The Rev. Mike Mather walks with the youth at Broadway United Methodist Church in Indianapolis.
The church has closed many of its traditional helping ministries and created new ways to connect and support the community surrounding it.
For an idea of how Broadway United Methodist Church is turning the model of the urban church inside out, look for a moment at its food pantry, clothing ministry and after-school program.
They’ve been killed off.
In many cases, they were buried with honors. But those ministries, staples of the urban church, are all gone from Broadway. Kaput.
Broadway’s summer youth program, which at one point served 250 children a day — bringing them in for Girl Scouts and basketball, away from the violence and drugs of Broadway’s neighborhood — is gone, too. Broadway let the air out of the basketballs. Sent the Girl Scouts packing.
Then peek into the comfortably cluttered office of the Rev. Mike Mather, who is prone to putting his feet on his desk and leaning so far back in his swivel chair that you expect him to go flying at any moment.
Watch him, inverted like this, until he suddenly gets animated, drops his feet to the floor, leans over, elbows on knees, and shares this: “One of the things we literally say around here is, ‘Stop helping people.’”
He is serious. Mather has given years of thought to this, and he’s as sure about it as anything he learned in seminary.
Broadway UMC’s leaders have changed the way they view their neighbors — as people with gifts, not just needs. In what ways does this view reframe the conversation? What difference does reframing the relationship make in the outcomes achieved?
“The church, and me in particular,” Mather said, “has done a lot of work where we have treated the people around us as if, at worst, they are a different species and, at best, as if they are people to be pitied and helped by us.”

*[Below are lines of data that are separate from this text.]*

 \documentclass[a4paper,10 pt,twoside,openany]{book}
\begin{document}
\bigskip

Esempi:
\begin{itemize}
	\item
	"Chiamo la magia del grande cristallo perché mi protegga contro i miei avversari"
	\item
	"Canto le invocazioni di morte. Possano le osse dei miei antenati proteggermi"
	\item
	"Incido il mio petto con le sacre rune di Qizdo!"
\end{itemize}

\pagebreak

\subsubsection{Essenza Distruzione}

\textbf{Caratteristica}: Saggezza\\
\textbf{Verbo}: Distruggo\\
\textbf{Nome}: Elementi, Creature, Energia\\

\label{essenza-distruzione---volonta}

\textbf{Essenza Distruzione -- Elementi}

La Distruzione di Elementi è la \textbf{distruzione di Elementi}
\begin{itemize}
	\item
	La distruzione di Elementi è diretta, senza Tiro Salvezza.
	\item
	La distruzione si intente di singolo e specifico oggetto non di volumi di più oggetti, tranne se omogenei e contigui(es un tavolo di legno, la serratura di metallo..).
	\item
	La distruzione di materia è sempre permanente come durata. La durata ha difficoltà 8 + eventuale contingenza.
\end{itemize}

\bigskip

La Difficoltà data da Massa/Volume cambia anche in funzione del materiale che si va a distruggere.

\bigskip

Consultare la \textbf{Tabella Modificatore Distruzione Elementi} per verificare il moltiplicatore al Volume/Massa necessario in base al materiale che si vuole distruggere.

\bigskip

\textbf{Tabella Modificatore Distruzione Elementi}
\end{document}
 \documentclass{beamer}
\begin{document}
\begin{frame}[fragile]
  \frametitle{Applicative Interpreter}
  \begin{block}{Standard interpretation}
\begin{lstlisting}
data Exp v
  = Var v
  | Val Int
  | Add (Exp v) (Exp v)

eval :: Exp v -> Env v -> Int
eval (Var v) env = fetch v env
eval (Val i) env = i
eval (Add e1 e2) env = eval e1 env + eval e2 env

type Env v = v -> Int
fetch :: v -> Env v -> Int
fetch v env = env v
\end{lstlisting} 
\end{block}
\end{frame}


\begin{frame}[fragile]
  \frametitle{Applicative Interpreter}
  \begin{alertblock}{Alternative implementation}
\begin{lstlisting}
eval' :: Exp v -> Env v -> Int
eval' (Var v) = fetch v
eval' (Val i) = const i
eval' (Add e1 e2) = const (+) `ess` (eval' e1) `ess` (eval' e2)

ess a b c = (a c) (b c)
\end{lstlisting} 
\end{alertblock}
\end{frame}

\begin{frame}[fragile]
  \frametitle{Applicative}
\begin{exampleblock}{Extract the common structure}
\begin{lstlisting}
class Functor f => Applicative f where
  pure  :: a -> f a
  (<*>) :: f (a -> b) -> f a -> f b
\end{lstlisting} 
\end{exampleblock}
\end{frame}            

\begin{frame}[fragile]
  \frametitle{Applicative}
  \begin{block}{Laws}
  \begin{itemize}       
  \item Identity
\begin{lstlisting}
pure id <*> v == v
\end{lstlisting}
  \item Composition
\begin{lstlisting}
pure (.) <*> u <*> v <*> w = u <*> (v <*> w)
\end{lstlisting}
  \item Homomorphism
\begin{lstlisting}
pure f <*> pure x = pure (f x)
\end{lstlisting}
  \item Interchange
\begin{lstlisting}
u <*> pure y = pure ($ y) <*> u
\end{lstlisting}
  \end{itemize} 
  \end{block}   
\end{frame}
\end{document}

With that in mind, Broadway has — for more than a decade now — been reorienting itself. Rather than a bestower of blessings, the church is aiming to be something more humble.
“The church decided its call was to be good neighbors. And that we should listen and see people as children of God,” said De’Amon Harges, a church member who sees Broadway’s transformation in terms not unlike Christ’s death, burial and resurrection.
Rejecting charity
In 2004, Mather hired Harges to be Broadway’s first “roving listener,” a position that is exactly what it sounds like. Harges’ job was to rove the neighborhood, block by block at first, spending time with the neighbors, not to gauge their needs but to understand what talents lay there.
“I was curious about what was good in people, and that was what I was going to find out,” he said.
De’Amon Harges, Broadway’s “roving listener,” listens to Sheila Arnold as she talks about helping youth with her organization, Cornerstone City Mission. They have gathered with others to share a meal and discuss entrepreneurship. These meals are one way that Broadway members and people living in the neighborhood around the church connect and work together.
Harges wound up spending hours sitting on people’s porches and hovering near them as they worked in their backyard gardens. He began listening for hints about their gifts.
“I started paying attention” he said, “to what they really cared about.”
Mather, meanwhile, was drawing deeply from the philosophical well of “asset-based community development” — the notion of capitalizing on what’s good and working in a place rather than merely addressing its deficiencies.
Sarah Killingsworth, left, hosted the meal and discussion about entrepreneurship.
John McKnight, a professor emeritus at Northwestern University, is one of the founders of the approach. He literally wrote the book on building communities from the inside out. He describes Mather and Harges as a “God-given team.”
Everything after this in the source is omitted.